[Opening Provided data section]

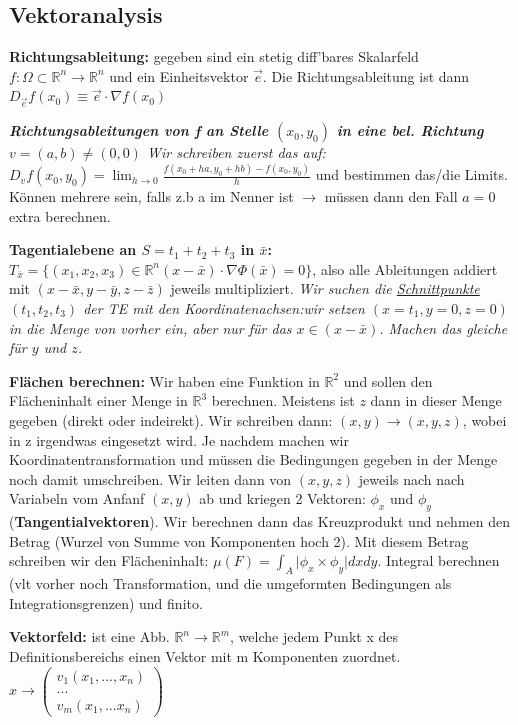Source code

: \documentclass[a3paper, ngerman, 8pt]{article}
\begin{document}
\begin{multicols*}{3}
\subsection*{Vektoranalysis}
\textbf{Richtungsableitung:} gegeben sind ein stetig diff'bares Skalarfeld 
$ f: \Omega \subset \mathbb{R}^n \to \mathbb{R}^n$ und ein Einheitsvektor 
$\vec{e}$. Die Richtungsableitung ist dann $D_{\vec{e}}f(x_0)\equiv\vec{e} \cdot \nabla f(x_0)$

\textit{\textbf{Richtungsableitungen von f an Stelle $(x_0,y_0)$ in eine bel. Richtung $v=(a,b)\neq (0,0)$} Wir schreiben zuerst das auf: $D_vf(x_0, y_0)=\lim_{h \to 0}\frac{f(x_0+ha, y_0+hb)-f(x_0, y_0)}{h}$} und bestimmen das/die Limits. Können mehrere sein, falls z.b a im Nenner ist $\to$ müssen dann den Fall $a=0$ extra berechnen. 

\textbf{Tagentialebene an $S=t_1+t_2+t_3$  in $\bar{x}$:} $T_{\bar{x}} = \{(x_1, x_2, x_3)\in \mathbb{R}^n (x-\bar{x})\cdot \nabla \Phi(\bar{x})=0\}$, also alle Ableitungen addiert mit $ (x-\bar{x}, y-\bar{y}, z-\bar{z})$ jeweils multipliziert. \textit{Wir suchen die \underline{Schnittpunkte $(t_1, t_2, t_3)$} der TE mit den Koordinatenachsen:wir setzen $(x=t_1, y=0, z=0)$ in die Menge von vorher ein, aber nur für das $x\in(x-\bar{x})$. Machen das gleiche für $y$ und $z$. }

\textbf{Flächen berechnen:} Wir haben eine Funktion in $\mathbb{R}^2$ und sollen den Flächeninhalt einer Menge in $\mathbb{R}^3$ berechnen. Meistens ist $z$ dann in dieser Menge gegeben (direkt oder indeirekt). Wir schreiben dann: $(x,y) \to (x,y,z)$, wobei in z irgendwas eingesetzt wird. Je nachdem machen wir Koordinatentransformation und müssen die Bedingungen gegeben in der Menge noch damit umschreiben. Wir leiten dann von $(x,y,z)$ jeweils nach nach Variabeln vom Anfanf $(x,y)$ ab und kriegen 2 Vektoren: $\phi_x$ und $\phi_y$ (\textbf{Tangentialvektoren}). Wir berechnen dann das Kreuzprodukt und nehmen den Betrag (Wurzel von Summe von Komponenten hoch 2). Mit diesem Betrag schreiben wir den Flächeninhalt: $\mu (F)= \int_{A} \vert \phi_x \times \phi_y \vert dxdy$. Integral berechnen (vlt vorher noch Transformation, und die umgeformten Bedingungen als Integrationsgrenzen) und finito.

\textbf{Vektorfeld:} ist eine Abb. $\mathbb{R}^n \to \mathbb{R}^m$, welche jedem Punkt x des Definitionsbereichs einen Vektor mit m Komponenten zuordnet. $x \to \begin{pmatrix}
v_1(x_1, ..., x_n) \\
...\\
v_m(x_1, ... x_n)
\end{pmatrix}$


\end{multicols*}
\end{document}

[Closing Provided data section]

__Exercise description__. Looking through the records, copy out every line in which the word "textit" is found.

__Response to the exercise__.
\textit{\textbf{Richtungsableitungen von f an Stelle $(x_0,y_0)$ in eine bel. Richtung $v=(a,b)\neq (0,0)$} Wir schreiben zuerst das auf: $D_vf(x_0, y_0)=\lim_{h \to 0}\frac{f(x_0+ha, y_0+hb)-f(x_0, y_0)}{h}$} und bestimmen das/die Limits. Können mehrere sein, falls z.b a im Nenner ist $\to$ müssen dann den Fall $a=0$ extra berechnen. 
\textbf{Tagentialebene an $S=t_1+t_2+t_3$  in $\bar{x}$:} $T_{\bar{x}} = \{(x_1, x_2, x_3)\in \mathbb{R}^n (x-\bar{x})\cdot \nabla \Phi(\bar{x})=0\}$, also alle Ableitungen addiert mit $ (x-\bar{x}, y-\bar{y}, z-\bar{z})$ jeweils multipliziert. \textit{Wir suchen die \underline{Schnittpunkte $(t_1, t_2, t_3)$} der TE mit den Koordinatenachsen:wir setzen $(x=t_1, y=0, z=0)$ in die Menge von vorher ein, aber nur für das $x\in(x-\bar{x})$. Machen das gleiche für $y$ und $z$. }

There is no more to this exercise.